In our preliminary work [10], we first brought forward the scalable coding framework that jointly and compactly represents the features and textures. Based on the proposed scalable encoder, the visual information can be adaptively conveyed according to the dynamically varying requirements. For visual analysis tasks, the abstraction with the base layer only is sufficient, which significantly reserves the bandwidth. However, when the visual signals are required to be further monitored, the base plus enhancement layers are transmitted to accomplish signal level representation. Based on the removal of redundancy between base and enhancement layers, the scalable representation structure greatly facilitates efficient visual analysis and monitoring.
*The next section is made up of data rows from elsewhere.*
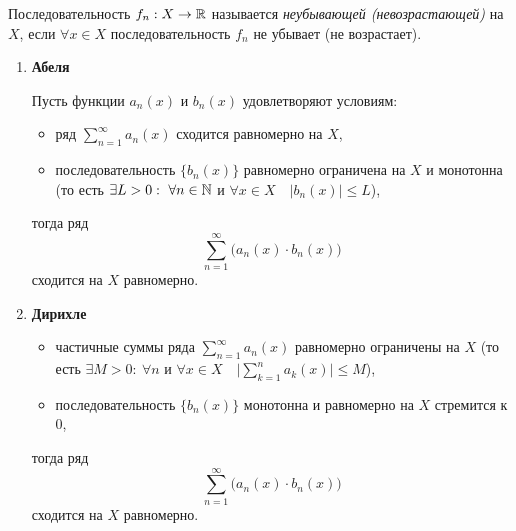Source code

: \begin{definition}
    Последовательность $f_n: X \rightarrow\mathbb{R}$ называется \emph{неубывающей (невозрастающей)} на $X$, если $\forall x \in X$ последовательность $f_n$ не убывает (не возрастает).
\end{definition}

\begin{theorem}\label{theorem:6.9.1}\leavevmode
    \begin{enumerate}
        \item \textbf{Абеля}

              Пусть функции $a_n(x)$ и $b_n(x)$ удовлетворяют условиям:
              \begin{itemize}
                  \item ряд $\sum_{n=1}^{\infty}a_n(x)$ сходится равномерно на $X$,
                  \item последовательность $\big\{b_n(x)\big\}$ равномерно ограничена на $X$ и монотонна (то есть $\exists L > 0: \ \forall n \in \N$ и $\forall x \in X \quad \big|b_n(x)\big| \leqslant L$),
              \end{itemize}
              тогда ряд
              \[
                  \sum_{n=1}^{\infty}\big(a_n(x) \cdot b_n(x)\big)
              \]
              сходится на $X$ равномерно.

        \item \textbf{Дирихле}

              \begin{itemize}
                  \item частичные суммы ряда $\sum_{n=1}^{\infty}a_n(x)$ равномерно ограничены на $X$ (то есть $\exists M > 0: \ \forall n$ и $\forall x \in X \quad \big|\sum_{k=1}^{n}a_k(x)\big| \leqslant M$),
                  \item последовательность $ \big\{b_n(x)\big\} $ монотонна и равномерно на $ X $ стремится к $ 0 $,
              \end{itemize}
              тогда ряд
              \[
                  \sum_{n=1}^{\infty}\big(a_n(x) \cdot b_n(x)\big)
              \]
              сходится на $X$ равномерно.
    \end{enumerate}
\end{theorem}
In general, the visual analysis tasks may be performed more frequently than human involved monitoring, such that it is feasible and practical to frequently get access to the decoded base layer for the visual analysis. In this work, we aim to further optimize this framework, leading to superior performance in terms of the rate-distortion and rate-accuracy.

Iii Scalable Feature and Signal Compression

There has been an exponential increase in the demand for continuously converging large scale visual data acquired from ubiquitous sensors deployed in urban areas to the central server [46, 47]. In the conventional CTA paradigm, it is extremely costly and difficult to assemble thousands of bitstreams and transmit them simultaneously for analysis. As such, the analysis performance would be severely degraded in the low bit rate coding scenario due to the loss of critical texture information, which has been the major challenge in surveillance video data management [48, 49]. By contrast, the compact feature representation in the ATC paradigm only contains visual information at the feature level, which is impractical for human perception and brings obstacles to the real-world application scenarios. In order to inherit the advantages of both CTA and ATC, we propose a novel and integrated framework towards analysis-friendly visual signal and feature compression with deep neural networks, due to the exceptional power of deep learning in many computer vision tasks. We first introduce the overall architecture of the proposed scalable representation framework. Within the scalable coding framework, the base layer extraction and compact representation, fine texture reconstruction and enhancement layer compression are delicately studied, in an effort to improve the representation capability at both feature and texture levels.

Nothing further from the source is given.